Adapting to a product team’s agile process is tricky — here are proven ways to do it right.

Anna Rowe
April 2019

More and more, user research plays a key role for product teams at Indeed. Interviewing users and watching them complete realistic tasks gives team members user insights that drive quick decisions about what to do next. Time and again, I’ve seen user data become the magic that cements a team and propels it forward.

But starting a research program for a product team can be tough. Most teams at Indeed use an agile approach to make rapid, incremental improvements to their product or service, and joining that flow can be daunting. Here are the most useful tips that my coworkers and I have come up with for making it go smoothly. Each comes from our experiences introducing lean research to fast-moving development teams at Indeed and at a variety of other companies.

1. Set yourself up for success

Just get going

Most product teams are hungry for insights into their customers so they can build better products. Capitalize on that desire and jump right in. Odds are good that you won’t get it right the first time and that’s ok.
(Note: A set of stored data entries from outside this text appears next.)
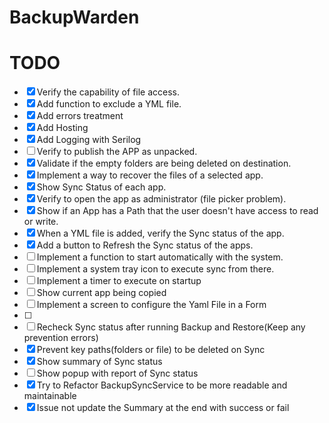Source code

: # BackupWarden

# TODO
- [x] Verify the capability of file access.
- [x] Add function to exclude a YML file.
- [x] Add errors treatment
- [x] Add Hosting
- [x] Add Logging with Serilog
- [ ] Verify to publish the APP as unpacked.
- [x] Validate if the empty folders are being deleted on destination.
- [x] Implement a way to recover the files of a selected app.
- [x] Show Sync Status of each app.
- [x] Verify to open the app as administrator (file picker problem).
- [x] Show if an App has a Path that the user doesn't have access to read or write.
- [x] When a YML file is added, verify the Sync status of the app.
- [x] Add a button to Refresh the Sync status of the apps.
- [ ] Implement a function to start automatically with the system.
- [ ] Implement a system tray icon to execute sync from there.
- [ ] Implement a timer to execute on startup
- [ ] Show current app being copied
- [ ] Implement a screen to configure the Yaml File in a Form
- [ ] 
- [ ] Recheck Sync status after running Backup and Restore(Keep any prevention errors)
- [x] Prevent key paths(folders or file) to be deleted on Sync
- [x] Show summary of Sync status
- [ ] Show popup with report of Sync status
- [x] Try to Refactor BackupSyncService to be more readable and maintainable
- [x] Issue not update the Summary at the end with success or fail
You’ll learn what works and what doesn’t and make adjustments along the way.

Match the product team’s pace

Product managers and engineers want user feedback delivered at the same velocity as their product development cycle. Set up weekly or biweekly feedback sessions that fit the team’s rhythm so they can count on actionable results to inform the particular sprint.

Sit with the team

We’re big believers in embedded UX. Sitting with your stakeholders on their turf makes it easier to get a lean research program off the ground. This encourages close, daily collaboration and a shared, deep understanding of the users. When we’re working across different time zones or offices, we also bring everyone together and plan field trips that build relationships at least once a quarter.

Use the team’s tools

Product and engineering teams often have one tool where the magic happens — the one they use to track tasks, host discussions, and document success. Let your research live there, too, and it will be that much easier to keep stakeholders actively involved.
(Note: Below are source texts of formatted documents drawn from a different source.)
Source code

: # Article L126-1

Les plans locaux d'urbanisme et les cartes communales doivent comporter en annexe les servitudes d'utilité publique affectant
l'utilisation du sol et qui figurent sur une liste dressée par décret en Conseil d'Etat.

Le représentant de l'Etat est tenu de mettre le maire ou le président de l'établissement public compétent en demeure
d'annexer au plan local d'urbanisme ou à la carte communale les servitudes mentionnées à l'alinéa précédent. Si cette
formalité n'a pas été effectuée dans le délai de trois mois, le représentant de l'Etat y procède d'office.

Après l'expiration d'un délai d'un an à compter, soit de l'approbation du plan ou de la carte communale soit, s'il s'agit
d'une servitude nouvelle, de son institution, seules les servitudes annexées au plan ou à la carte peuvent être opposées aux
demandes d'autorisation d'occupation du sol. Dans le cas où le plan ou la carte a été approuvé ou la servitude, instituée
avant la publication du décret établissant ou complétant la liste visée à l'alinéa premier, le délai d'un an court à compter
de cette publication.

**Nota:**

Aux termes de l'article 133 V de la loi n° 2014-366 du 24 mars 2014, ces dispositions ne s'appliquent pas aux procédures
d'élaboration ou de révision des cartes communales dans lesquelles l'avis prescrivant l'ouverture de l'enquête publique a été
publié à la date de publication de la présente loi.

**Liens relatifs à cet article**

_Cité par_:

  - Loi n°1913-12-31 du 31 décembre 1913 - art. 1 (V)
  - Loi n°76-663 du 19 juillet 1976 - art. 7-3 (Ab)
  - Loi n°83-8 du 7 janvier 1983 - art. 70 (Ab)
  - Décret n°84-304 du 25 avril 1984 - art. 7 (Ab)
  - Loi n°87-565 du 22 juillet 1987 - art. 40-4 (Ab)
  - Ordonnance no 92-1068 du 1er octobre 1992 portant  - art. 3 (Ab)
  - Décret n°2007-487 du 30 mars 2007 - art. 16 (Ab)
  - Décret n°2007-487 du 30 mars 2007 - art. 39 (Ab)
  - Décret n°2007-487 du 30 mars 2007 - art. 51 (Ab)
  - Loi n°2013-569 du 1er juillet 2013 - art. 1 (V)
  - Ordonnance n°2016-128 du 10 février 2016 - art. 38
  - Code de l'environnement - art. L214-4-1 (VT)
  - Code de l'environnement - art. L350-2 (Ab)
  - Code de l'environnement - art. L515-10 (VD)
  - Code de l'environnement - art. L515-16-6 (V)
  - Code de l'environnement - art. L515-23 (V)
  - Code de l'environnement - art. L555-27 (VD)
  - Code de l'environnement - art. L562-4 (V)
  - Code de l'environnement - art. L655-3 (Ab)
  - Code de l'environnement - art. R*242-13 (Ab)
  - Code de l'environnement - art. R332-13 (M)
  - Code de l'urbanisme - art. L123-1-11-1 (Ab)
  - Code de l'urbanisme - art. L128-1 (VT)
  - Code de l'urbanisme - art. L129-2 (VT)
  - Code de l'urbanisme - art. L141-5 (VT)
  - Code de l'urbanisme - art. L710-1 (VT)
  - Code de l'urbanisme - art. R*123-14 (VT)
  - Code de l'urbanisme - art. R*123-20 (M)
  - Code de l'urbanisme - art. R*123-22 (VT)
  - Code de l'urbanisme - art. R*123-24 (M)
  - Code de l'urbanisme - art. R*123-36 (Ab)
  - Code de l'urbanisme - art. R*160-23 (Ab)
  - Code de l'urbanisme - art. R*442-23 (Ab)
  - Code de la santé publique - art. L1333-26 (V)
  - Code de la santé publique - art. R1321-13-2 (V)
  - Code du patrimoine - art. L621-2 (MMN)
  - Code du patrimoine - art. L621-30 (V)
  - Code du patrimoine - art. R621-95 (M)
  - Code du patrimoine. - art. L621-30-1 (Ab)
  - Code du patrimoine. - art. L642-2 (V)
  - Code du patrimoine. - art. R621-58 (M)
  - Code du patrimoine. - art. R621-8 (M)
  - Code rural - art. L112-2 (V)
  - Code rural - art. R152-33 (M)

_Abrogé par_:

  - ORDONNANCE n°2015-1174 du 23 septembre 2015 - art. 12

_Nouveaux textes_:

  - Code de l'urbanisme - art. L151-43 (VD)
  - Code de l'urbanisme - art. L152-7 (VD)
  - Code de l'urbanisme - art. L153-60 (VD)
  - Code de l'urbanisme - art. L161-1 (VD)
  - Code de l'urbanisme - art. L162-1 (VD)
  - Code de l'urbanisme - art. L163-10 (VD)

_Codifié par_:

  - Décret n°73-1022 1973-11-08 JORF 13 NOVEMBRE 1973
At Indeed, for example, many teams use Jira to manage their projects. When we work with them, we use Jira, too. We give each round of lean research its own ticket where we attach all planning materials including the test plan, session schedule, interview guide, and links to prototypes. Then we update the ticket with the results, post-session summary, and links to session videos. No fancy reports — it’s all in Jira, where we can also call out relevant team members, triggering automatic notifications.

Work with what you’ve got

You don’t need fully fleshed-out usability studies to get actionable findings. Start by putting what’s ready in front of your users, whether it’s sketches, design mockups, prototypes, or working code. Then focus on the most pressing questions.
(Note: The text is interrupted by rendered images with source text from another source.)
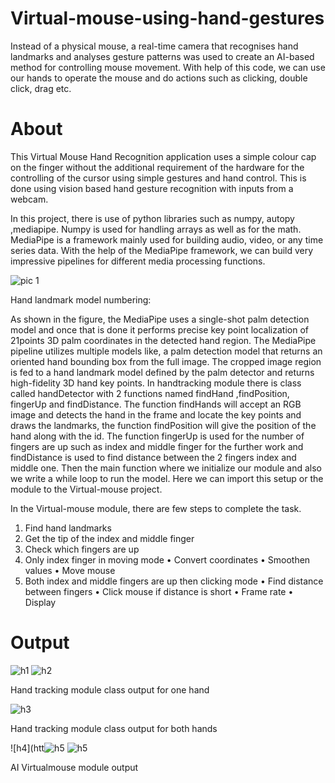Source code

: # Virtual-mouse-using-hand-gestures
Instead of a physical mouse, a real-time camera that recognises hand landmarks and analyses gesture patterns was used to create an AI-based method for controlling mouse movement. 
With help of this code, we can use our hands to operate the mouse and do actions such as clicking, double click, drag etc.

# About
This Virtual Mouse Hand Recognition application uses a simple colour cap on the finger without the additional requirement of the hardware for the controlling of the cursor using simple gestures and hand control. This is done using vision based hand gesture recognition with inputs from a webcam. 

In this project, there is use of python libraries such as numpy, autopy ,mediapipe. Numpy is used for handling arrays as well as for the math. MediaPipe is a framework mainly used for building audio, video, or any time series data. With the help of the MediaPipe framework, we can build very impressive pipelines for different media processing functions.

 
![pic 1](https://user-images.githubusercontent.com/53009277/215038426-13a19de5-ceac-4c4c-a4ad-8a7310be0221.png)

Hand landmark model numbering:

As shown in the figure, the MediaPipe uses a single-shot palm detection model and once that is done it performs precise key point localization of 21points 3D palm coordinates in the detected hand region. The MediaPipe pipeline utilizes multiple models like, a palm detection model that returns an oriented hand bounding box from the full image. The cropped image region is fed to a hand landmark model defined by the palm detector and returns high-fidelity 3D hand key points.
In handtracking module there is class called handDetector with 2 functions named findHand ,findPosition, fingerUp and findDistance. The function findHands will accept an RGB image and detects the hand in the frame and locate the key points and draws the landmarks, the function findPosition will give the position of the hand along with the id. The function fingerUp is  used for the number of fingers are up such as index and middle finger for the further work and findDistance is used to find distance between the 2 fingers index and middle one. Then the main function where we initialize our module and also we write a while loop to run the model. Here we can import this setup or the module to the Virtual-mouse project.

In the Virtual-mouse module, there are few steps to complete the task.
1.	Find hand landmarks
2.	Get the tip of the index and middle finger
3.	Check which fingers are up
4.	Only index finger in moving mode
  •	Convert coordinates
  •	Smoothen values
  •	Move mouse
5.	Both index and middle fingers are up then clicking mode
  •	Find distance between fingers
  •	Click mouse if distance is short
  •	Frame rate
  •	Display

# Output
![h1](https://user-images.githubusercontent.com/53009277/215038713-e8400741-b202-4859-969c-70a73c9839cc.png)
![h2](https://user-images.githubusercontent.com/53009277/215038721-944fe248-70de-48f2-adcd-e1c67259fb68.png)

Hand tracking module class output for one hand
 
![h3](https://user-images.githubusercontent.com/53009277/215038792-94d9640d-382d-4b63-86a9-3ed147c9a63b.png)

Hand tracking module class output for both hands

![h4](htt![h5](https://user-images.githubusercontent.com/53009277/215038923-38017df9-ae05-42e6-ae14-37a24bb7903a.png)
![h5](https://user-images.githubusercontent.com/53009277/215039027-f25a00bf-eef1-458f-9631-0c842bf19e3b.png)

AI Virtualmouse module output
2. Establish your practice

Consider starting with proxy users

If recruiting target users is time consuming, start with proxy users like the client success representatives or sales engineers who regularly interact with your target users. They can demonstrate the value of feedback, particularly to resistant teams. We’ve seen sales representatives point out serious design flaws, an experience that surprised product team members and turned them into research advocates.

Find allies

Build relationships and foster the team’s curiosity about your users. When research is being suggested, amplify the voices of team members who have previous experience hearing from users. And if you hear anyone say, “Hey, I wonder what a user would think about this?” stop by that person’s desk and invite them to participate in upcoming research. When we conduct site visits, for example, we’re also sure to bring product team members. Then we lean on those folks to help bring customer stories back to the office.

Involve the team

Conducting research at velocity takes a village. Ask team members for help every step of the way, from planning meetings to taking notes during sessions. Ask them to rotate responsibilities and everyone will get to hear firsthand from users with minimal time commitment. If you’re a consultant working with siloed teams, invite your client or stakeholders to your daily stand-ups so they can be part of the process rather than just hear about it at a weekly meeting.

Invite drop-ins

Build awareness and involvement by sharing a research calendar with the whole company and inviting everyone to observe sessions. This also promotes the sharing of ideas across functions since drop-ins often end up seeing users interact with other teams’ designs.

Share raw session videos

Video clips take time to produce, but they’re critical to sharing key user interactions. Move fast by sending out the full session video with timestamps for key moments so team members can jump right to them. Fancy? No. Quick and effective? Yes.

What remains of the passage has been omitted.